Sotheby’s has criticised an academic who questioned the authenticity of a Beethoven manuscript, claiming that the resulting row over its legitimacy meant it failed to sell at auction.
The auction house said the musical work’s validity was dismissed without it being “inspected first-hand” and stood by its description “as an authentic and important piece of musical history”.
The London-based auctioneer became embroiled in a heated dispute over the validity of the manuscript for Beethoven’s Allegretto In B Minor with Manchester University academic Professor Barry Cooper, who was adamant that the document was not penned by the composer.
Beethoven's Allegretto in B minor manuscript hit a wrong note this morning. https://t.co/tSNMynFVIH pic.twitter.com/Kp8AoQEyLt
— BBC Radio 4 Today (@BBCr4today) November 29, 2016
The handwritten score was expected to fetch up to £200,000 at auction but failed to sell on Tuesday.

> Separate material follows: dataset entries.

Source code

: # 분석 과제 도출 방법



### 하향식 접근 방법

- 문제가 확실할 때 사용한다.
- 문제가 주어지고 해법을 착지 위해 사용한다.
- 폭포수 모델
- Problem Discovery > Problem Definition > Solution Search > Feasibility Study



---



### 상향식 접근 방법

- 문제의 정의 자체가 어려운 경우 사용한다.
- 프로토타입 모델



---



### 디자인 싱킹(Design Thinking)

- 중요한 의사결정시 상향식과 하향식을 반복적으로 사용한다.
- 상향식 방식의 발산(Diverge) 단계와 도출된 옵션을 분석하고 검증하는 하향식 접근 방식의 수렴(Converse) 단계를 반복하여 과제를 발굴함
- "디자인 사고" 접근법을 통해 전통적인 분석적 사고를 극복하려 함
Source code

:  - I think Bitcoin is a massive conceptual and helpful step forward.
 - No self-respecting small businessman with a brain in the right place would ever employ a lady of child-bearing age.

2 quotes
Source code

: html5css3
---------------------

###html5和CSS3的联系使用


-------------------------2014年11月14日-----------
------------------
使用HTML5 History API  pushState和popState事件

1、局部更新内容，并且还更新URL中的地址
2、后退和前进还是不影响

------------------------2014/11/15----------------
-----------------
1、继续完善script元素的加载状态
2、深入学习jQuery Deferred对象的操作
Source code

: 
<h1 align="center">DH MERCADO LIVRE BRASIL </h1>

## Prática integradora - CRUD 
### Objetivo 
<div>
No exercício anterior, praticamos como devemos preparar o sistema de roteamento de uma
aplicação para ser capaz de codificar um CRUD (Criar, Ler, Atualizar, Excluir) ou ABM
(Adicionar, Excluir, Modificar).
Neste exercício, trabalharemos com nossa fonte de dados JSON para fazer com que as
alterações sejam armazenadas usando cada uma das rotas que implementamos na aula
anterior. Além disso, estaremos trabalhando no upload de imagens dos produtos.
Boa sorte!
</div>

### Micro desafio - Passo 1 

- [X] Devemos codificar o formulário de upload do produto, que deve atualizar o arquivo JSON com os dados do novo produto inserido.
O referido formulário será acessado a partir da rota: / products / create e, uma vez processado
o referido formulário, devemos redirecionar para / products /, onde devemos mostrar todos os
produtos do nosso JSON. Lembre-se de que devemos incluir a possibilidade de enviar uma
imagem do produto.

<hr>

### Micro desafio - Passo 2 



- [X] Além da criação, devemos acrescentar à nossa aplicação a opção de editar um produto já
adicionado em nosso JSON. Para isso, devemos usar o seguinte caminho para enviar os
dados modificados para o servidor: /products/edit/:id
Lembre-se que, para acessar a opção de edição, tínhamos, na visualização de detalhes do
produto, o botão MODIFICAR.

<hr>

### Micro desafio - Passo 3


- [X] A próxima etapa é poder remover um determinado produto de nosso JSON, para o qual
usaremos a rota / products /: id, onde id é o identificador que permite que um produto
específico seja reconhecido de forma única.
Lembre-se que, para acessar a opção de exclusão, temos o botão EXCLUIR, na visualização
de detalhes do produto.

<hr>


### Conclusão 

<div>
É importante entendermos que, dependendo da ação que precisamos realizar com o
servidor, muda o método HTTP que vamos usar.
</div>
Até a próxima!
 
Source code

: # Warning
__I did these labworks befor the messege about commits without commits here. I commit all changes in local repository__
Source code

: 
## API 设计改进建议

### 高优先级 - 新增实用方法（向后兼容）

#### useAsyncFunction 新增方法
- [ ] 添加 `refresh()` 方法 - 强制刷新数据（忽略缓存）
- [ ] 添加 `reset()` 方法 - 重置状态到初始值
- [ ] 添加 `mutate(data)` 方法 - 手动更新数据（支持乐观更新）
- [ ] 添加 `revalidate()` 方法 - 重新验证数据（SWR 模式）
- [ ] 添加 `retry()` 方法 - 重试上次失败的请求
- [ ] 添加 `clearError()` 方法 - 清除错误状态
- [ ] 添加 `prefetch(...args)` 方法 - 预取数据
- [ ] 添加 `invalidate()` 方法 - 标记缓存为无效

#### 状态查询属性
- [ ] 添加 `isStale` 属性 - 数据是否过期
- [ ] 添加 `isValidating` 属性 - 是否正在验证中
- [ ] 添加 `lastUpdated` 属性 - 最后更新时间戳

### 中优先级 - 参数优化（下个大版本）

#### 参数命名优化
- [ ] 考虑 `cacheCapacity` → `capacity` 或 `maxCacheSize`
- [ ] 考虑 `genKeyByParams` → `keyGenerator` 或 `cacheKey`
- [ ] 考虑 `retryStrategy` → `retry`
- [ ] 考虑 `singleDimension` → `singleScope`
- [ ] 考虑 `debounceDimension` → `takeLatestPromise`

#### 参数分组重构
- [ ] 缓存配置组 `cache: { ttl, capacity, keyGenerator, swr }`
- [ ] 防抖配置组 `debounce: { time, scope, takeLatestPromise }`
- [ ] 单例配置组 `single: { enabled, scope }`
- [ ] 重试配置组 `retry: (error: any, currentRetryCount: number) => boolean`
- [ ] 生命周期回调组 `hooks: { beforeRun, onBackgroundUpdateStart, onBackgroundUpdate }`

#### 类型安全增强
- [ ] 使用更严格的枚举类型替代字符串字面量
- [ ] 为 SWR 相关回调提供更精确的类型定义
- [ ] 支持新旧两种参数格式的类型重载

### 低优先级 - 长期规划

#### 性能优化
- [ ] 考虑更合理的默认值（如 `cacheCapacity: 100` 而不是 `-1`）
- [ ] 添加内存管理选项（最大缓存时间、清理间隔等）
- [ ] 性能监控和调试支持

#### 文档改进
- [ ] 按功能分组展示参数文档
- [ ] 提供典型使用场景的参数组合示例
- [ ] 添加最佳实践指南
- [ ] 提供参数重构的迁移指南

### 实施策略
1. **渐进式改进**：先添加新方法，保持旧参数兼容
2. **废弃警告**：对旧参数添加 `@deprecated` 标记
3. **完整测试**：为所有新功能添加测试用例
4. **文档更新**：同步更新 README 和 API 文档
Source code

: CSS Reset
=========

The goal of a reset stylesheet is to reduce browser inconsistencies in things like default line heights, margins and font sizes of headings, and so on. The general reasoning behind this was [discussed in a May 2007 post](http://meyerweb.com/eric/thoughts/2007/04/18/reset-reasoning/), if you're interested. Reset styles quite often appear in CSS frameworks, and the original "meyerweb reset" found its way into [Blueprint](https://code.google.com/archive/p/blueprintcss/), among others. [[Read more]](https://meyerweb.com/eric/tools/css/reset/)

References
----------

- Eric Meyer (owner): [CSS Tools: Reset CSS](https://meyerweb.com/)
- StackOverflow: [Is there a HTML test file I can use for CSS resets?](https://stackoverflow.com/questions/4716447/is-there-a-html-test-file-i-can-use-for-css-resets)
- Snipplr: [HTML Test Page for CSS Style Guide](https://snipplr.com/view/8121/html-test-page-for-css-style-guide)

A Sotheby’s spokesman said: “We believe it was irresponsible for a third party to raise doubts about Beethoven’s Allegretto In B Minor manuscript when they had not inspected it first-hand or taken into account its provenance and the inscription by an English vicar confirming that it was composed and written by Beethoven.
“This unfortunately had a direct impact on the auction sale, but Sotheby’s stands by its description of the manuscript as an authentic and important piece of musical history and Sotheby’s view is shared by the majority of world-renowned Beethoven scholars who have inspected the manuscript personally.
The manuscript has been described as Allegretto In B Minor For String Quartet composed and written by Beethoven on November 29 1817 in Vienna.
Prof Cooper, a musicologist and Beethoven scholar, clashed with Sotheby’s director of books and manuscripts Dr Simon Maguire over whether it was genuine.
Prof Cooper disputed “several aspects which prove absolutely that it couldn’t possibly be Beethoven’s hand” on the BBC Radio 4 Today programme.
Dr Maguire said two world-class specialists had examined the document to assess and verify it and claimed Beethoven experts “think it is more a matter of Prof Cooper misreading the manuscript than anybody else, let alone Beethoven”.
“I don’t agree with his analysis of what the manuscript says,” he said.
In the increasingly heated exchange, Dr Maguire said the professor had “resolutely refused” to visit the auction house to look at the manuscript.
Prof Cooper said there was no need to make the journey to London because he was able to see “perfectly clearly” that it was not penned by the composer, and branded the situation “absurd”.
Sotheby’s succeeded in breaking a new auction world record for another musical manuscript during Tuesday’s Music and Continental Books and Manuscripts sale, with Gustav Mahler’s complete Second Symphony (the “Resurrection”) selling for £4,546,250.
The Mahler work spans 232 pages, written in the composer’s hand, and was expected to reach in excess of £3.5 million. It beat the auction record which had stood for nearly 30 years, set in 1987 when a manuscript of nine Mozart symphonies sold for £2.6 million at Sotheby’s.